[Brief] Your response must be the entire set of entries, reproduced word for word.

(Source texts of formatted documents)
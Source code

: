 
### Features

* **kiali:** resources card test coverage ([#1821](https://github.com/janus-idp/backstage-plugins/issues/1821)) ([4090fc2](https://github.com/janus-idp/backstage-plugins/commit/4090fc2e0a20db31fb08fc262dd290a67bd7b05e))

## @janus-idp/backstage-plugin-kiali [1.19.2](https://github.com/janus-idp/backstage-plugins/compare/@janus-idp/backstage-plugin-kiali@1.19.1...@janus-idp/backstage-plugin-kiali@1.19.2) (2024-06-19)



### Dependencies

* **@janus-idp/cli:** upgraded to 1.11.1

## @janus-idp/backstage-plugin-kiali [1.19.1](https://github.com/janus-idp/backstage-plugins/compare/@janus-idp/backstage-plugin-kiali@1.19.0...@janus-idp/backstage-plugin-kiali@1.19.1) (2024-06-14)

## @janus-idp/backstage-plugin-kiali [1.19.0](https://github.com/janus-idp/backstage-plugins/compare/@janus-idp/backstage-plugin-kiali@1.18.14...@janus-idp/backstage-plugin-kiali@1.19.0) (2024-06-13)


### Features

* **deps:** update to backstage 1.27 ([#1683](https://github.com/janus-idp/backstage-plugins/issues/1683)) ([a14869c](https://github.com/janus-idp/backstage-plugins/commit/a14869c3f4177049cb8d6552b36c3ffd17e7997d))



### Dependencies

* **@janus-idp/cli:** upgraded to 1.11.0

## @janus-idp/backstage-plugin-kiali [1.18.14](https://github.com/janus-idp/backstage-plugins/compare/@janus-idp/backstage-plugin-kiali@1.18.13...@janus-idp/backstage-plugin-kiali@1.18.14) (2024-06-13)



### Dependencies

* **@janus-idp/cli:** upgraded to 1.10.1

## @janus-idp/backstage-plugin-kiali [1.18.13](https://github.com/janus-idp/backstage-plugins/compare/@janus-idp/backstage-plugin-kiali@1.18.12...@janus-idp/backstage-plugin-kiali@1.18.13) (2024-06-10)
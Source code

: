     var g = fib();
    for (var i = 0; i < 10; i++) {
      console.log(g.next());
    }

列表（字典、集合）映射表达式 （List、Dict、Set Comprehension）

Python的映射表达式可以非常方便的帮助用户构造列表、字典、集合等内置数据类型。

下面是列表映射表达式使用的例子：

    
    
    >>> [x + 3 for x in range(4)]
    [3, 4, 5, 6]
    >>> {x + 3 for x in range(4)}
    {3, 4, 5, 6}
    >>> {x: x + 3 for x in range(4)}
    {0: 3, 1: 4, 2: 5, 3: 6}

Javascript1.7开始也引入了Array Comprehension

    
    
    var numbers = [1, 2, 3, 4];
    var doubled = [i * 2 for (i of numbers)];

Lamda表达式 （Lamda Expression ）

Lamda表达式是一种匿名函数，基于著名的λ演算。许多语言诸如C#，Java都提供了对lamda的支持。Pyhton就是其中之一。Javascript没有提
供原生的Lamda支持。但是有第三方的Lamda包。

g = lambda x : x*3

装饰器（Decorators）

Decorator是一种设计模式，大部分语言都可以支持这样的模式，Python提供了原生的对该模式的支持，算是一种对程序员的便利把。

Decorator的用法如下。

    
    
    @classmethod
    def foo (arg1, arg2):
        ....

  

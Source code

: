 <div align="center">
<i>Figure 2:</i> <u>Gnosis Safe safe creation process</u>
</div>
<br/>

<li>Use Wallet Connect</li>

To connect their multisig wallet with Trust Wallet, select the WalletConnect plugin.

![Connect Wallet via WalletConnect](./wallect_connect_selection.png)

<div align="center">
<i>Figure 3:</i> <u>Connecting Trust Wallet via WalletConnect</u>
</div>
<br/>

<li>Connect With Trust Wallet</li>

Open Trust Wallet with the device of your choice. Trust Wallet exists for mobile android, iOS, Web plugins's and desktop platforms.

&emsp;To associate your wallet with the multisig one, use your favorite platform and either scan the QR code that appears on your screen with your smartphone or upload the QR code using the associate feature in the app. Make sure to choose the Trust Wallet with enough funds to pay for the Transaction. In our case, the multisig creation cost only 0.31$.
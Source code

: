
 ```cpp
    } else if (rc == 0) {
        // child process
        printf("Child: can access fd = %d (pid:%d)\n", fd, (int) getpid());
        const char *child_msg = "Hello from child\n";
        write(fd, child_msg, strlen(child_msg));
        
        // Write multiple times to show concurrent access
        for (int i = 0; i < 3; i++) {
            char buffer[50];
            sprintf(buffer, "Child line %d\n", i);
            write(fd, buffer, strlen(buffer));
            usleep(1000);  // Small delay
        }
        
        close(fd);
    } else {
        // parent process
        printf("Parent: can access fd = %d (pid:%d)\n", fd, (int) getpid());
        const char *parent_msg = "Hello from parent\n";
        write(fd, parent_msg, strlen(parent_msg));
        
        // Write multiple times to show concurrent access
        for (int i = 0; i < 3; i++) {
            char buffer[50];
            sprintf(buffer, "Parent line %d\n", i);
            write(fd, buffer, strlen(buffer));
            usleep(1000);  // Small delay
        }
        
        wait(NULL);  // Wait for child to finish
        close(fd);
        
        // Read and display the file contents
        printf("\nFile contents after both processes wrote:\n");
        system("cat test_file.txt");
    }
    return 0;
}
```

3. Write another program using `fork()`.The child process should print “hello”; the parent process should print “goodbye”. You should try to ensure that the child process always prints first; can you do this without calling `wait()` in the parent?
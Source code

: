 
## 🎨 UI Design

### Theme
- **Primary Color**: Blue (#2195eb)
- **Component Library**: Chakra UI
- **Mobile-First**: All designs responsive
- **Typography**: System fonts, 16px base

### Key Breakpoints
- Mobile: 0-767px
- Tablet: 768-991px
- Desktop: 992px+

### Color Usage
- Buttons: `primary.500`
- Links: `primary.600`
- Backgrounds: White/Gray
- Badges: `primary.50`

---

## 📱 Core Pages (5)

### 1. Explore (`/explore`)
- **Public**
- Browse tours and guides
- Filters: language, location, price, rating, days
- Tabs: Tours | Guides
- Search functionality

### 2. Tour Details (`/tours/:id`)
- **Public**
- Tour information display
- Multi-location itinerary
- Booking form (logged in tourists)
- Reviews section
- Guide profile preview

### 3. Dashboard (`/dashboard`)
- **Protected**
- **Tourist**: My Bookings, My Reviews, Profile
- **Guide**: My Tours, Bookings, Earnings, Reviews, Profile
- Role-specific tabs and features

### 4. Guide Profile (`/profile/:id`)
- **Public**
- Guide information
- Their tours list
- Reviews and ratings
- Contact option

[Output of the task]
Source code

: 
### Features

* **kiali:** resources card test coverage ([#1821](https://github.com/janus-idp/backstage-plugins/issues/1821)) ([4090fc2](https://github.com/janus-idp/backstage-plugins/commit/4090fc2e0a20db31fb08fc262dd290a67bd7b05e))

## @janus-idp/backstage-plugin-kiali [1.19.2](https://github.com/janus-idp/backstage-plugins/compare/@janus-idp/backstage-plugin-kiali@1.19.1...@janus-idp/backstage-plugin-kiali@1.19.2) (2024-06-19)



### Dependencies

* **@janus-idp/cli:** upgraded to 1.11.1

## @janus-idp/backstage-plugin-kiali [1.19.1](https://github.com/janus-idp/backstage-plugins/compare/@janus-idp/backstage-plugin-kiali@1.19.0...@janus-idp/backstage-plugin-kiali@1.19.1) (2024-06-14)

## @janus-idp/backstage-plugin-kiali [1.19.0](https://github.com/janus-idp/backstage-plugins/compare/@janus-idp/backstage-plugin-kiali@1.18.14...@janus-idp/backstage-plugin-kiali@1.19.0) (2024-06-13)


### Features

* **deps:** update to backstage 1.27 ([#1683](https://github.com/janus-idp/backstage-plugins/issues/1683)) ([a14869c](https://github.com/janus-idp/backstage-plugins/commit/a14869c3f4177049cb8d6552b36c3ffd17e7997d))



### Dependencies

* **@janus-idp/cli:** upgraded to 1.11.0

## @janus-idp/backstage-plugin-kiali [1.18.14](https://github.com/janus-idp/backstage-plugins/compare/@janus-idp/backstage-plugin-kiali@1.18.13...@janus-idp/backstage-plugin-kiali@1.18.14) (2024-06-13)



### Dependencies

* **@janus-idp/cli:** upgraded to 1.10.1

## @janus-idp/backstage-plugin-kiali [1.18.13](https://github.com/janus-idp/backstage-plugins/compare/@janus-idp/backstage-plugin-kiali@1.18.12...@janus-idp/backstage-plugin-kiali@1.18.13) (2024-06-10)
Source code

:     var g = fib();
    for (var i = 0; i < 10; i++) {
      console.log(g.next());
    }

列表（字典、集合）映射表达式 （List、Dict、Set Comprehension）

Python的映射表达式可以非常方便的帮助用户构造列表、字典、集合等内置数据类型。

下面是列表映射表达式使用的例子：

    
    
    >>> [x + 3 for x in range(4)]
    [3, 4, 5, 6]
    >>> {x + 3 for x in range(4)}
    {3, 4, 5, 6}
    >>> {x: x + 3 for x in range(4)}
    {0: 3, 1: 4, 2: 5, 3: 6}

Javascript1.7开始也引入了Array Comprehension

    
    
    var numbers = [1, 2, 3, 4];
    var doubled = [i * 2 for (i of numbers)];

Lamda表达式 （Lamda Expression ）

Lamda表达式是一种匿名函数，基于著名的λ演算。许多语言诸如C#，Java都提供了对lamda的支持。Pyhton就是其中之一。Javascript没有提
供原生的Lamda支持。但是有第三方的Lamda包。

g = lambda x : x*3

装饰器（Decorators）

Decorator是一种设计模式，大部分语言都可以支持这样的模式，Python提供了原生的对该模式的支持，算是一种对程序员的便利把。

Decorator的用法如下。

    
    
    @classmethod
    def foo (arg1, arg2):
        ....

  

Source code

: <div align="center">
<i>Figure 2:</i> <u>Gnosis Safe safe creation process</u>
</div>
<br/>

<li>Use Wallet Connect</li>

To connect their multisig wallet with Trust Wallet, select the WalletConnect plugin.

![Connect Wallet via WalletConnect](./wallect_connect_selection.png)

<div align="center">
<i>Figure 3:</i> <u>Connecting Trust Wallet via WalletConnect</u>
</div>
<br/>

<li>Connect With Trust Wallet</li>

Open Trust Wallet with the device of your choice. Trust Wallet exists for mobile android, iOS, Web plugins's and desktop platforms.

&emsp;To associate your wallet with the multisig one, use your favorite platform and either scan the QR code that appears on your screen with your smartphone or upload the QR code using the associate feature in the app. Make sure to choose the Trust Wallet with enough funds to pay for the Transaction. In our case, the multisig creation cost only 0.31$.
Source code

:
 ```cpp
    } else if (rc == 0) {
        // child process
        printf("Child: can access fd = %d (pid:%d)\n", fd, (int) getpid());
        const char *child_msg = "Hello from child\n";
        write(fd, child_msg, strlen(child_msg));
        
        // Write multiple times to show concurrent access
        for (int i = 0; i < 3; i++) {
            char buffer[50];
            sprintf(buffer, "Child line %d\n", i);
            write(fd, buffer, strlen(buffer));
            usleep(1000);  // Small delay
        }
        
        close(fd);
    } else {
        // parent process
        printf("Parent: can access fd = %d (pid:%d)\n", fd, (int) getpid());
        const char *parent_msg = "Hello from parent\n";
        write(fd, parent_msg, strlen(parent_msg));
        
        // Write multiple times to show concurrent access
        for (int i = 0; i < 3; i++) {
            char buffer[50];
            sprintf(buffer, "Parent line %d\n", i);
            write(fd, buffer, strlen(buffer));
            usleep(1000);  // Small delay
        }
        
        wait(NULL);  // Wait for child to finish
        close(fd);
        
        // Read and display the file contents
        printf("\nFile contents after both processes wrote:\n");
        system("cat test_file.txt");
    }
    return 0;
}
```

3. Write another program using `fork()`.The child process should print “hello”; the parent process should print “goodbye”. You should try to ensure that the child process always prints first; can you do this without calling `wait()` in the parent?
Source code

: 
## 🎨 UI Design

### Theme
- **Primary Color**: Blue (#2195eb)
- **Component Library**: Chakra UI
- **Mobile-First**: All designs responsive
- **Typography**: System fonts, 16px base

### Key Breakpoints
- Mobile: 0-767px
- Tablet: 768-991px
- Desktop: 992px+

### Color Usage
- Buttons: `primary.500`
- Links: `primary.600`
- Backgrounds: White/Gray
- Badges: `primary.50`

---

## 📱 Core Pages (5)

### 1. Explore (`/explore`)
- **Public**
- Browse tours and guides
- Filters: language, location, price, rating, days
- Tabs: Tours | Guides
- Search functionality

### 2. Tour Details (`/tours/:id`)
- **Public**
- Tour information display
- Multi-location itinerary
- Booking form (logged in tourists)
- Reviews section
- Guide profile preview

### 3. Dashboard (`/dashboard`)
- **Protected**
- **Tourist**: My Bookings, My Reviews, Profile
- **Guide**: My Tours, Bookings, Earnings, Reviews, Profile
- Role-specific tabs and features

### 4. Guide Profile (`/profile/:id`)
- **Public**
- Guide information
- Their tours list
- Reviews and ratings
- Contact option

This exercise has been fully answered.